Start of AVAILABLE RECORDS

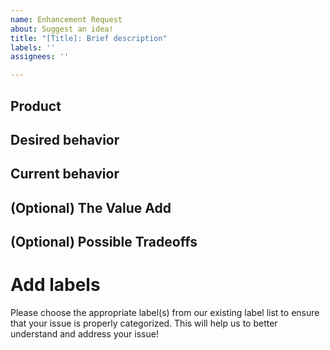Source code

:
 ```yaml
---
name: Enhancement Request
about: Suggest an idea!
title: "[Title]: Brief description"
labels: ''
assignees: ''

---
```


<!-- Please remove any unused sections

Instructions:
- Title line template: [Title]: Brief description

-->

## Product
<!-- Where could this enhancement be useful? (Kolibri, Studio, etc.) -->

## Desired behavior
<!-- Briefly describe the behavior you would like to see -->


## Current behavior
<!-- Briefly describe the current behavior; you may include screenshots, code, and notes -->


## (Optional) The Value Add
<!-- Explain why this should be added or changed in KDS and where it could be used -->


## (Optional) Possible Tradeoffs
<!-- Explain possible issues/costs that could arise - if any - from implementing this enhancement -->

# Add labels
Please choose the appropriate label(s) from our existing label list to ensure that your issue is properly categorized. This will help us to better understand and address your issue!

End of AVAILABLE RECORDS

_EXERCISE BRIEF_:
Hand back the records above exactly, leaving out every picture.

_SOLUTION TO THE EXERCISE_:
Source code

:
 ```yaml
---
name: Enhancement Request
about: Suggest an idea!
title: "[Title]: Brief description"
labels: ''
assignees: ''

---
```


<!-- Please remove any unused sections

Instructions:
- Title line template: [Title]: Brief description

-->

## Product
<!-- Where could this enhancement be useful? (Kolibri, Studio, etc.) -->

## Desired behavior
<!-- Briefly describe the behavior you would like to see -->


## Current behavior
<!-- Briefly describe the current behavior; you may include screenshots, code, and notes -->


## (Optional) The Value Add
<!-- Explain why this should be added or changed in KDS and where it could be used -->


## (Optional) Possible Tradeoffs
<!-- Explain possible issues/costs that could arise - if any - from implementing this enhancement -->

# Add labels
Please choose the appropriate label(s) from our existing label list to ensure that your issue is properly categorized. This will help us to better understand and address your issue!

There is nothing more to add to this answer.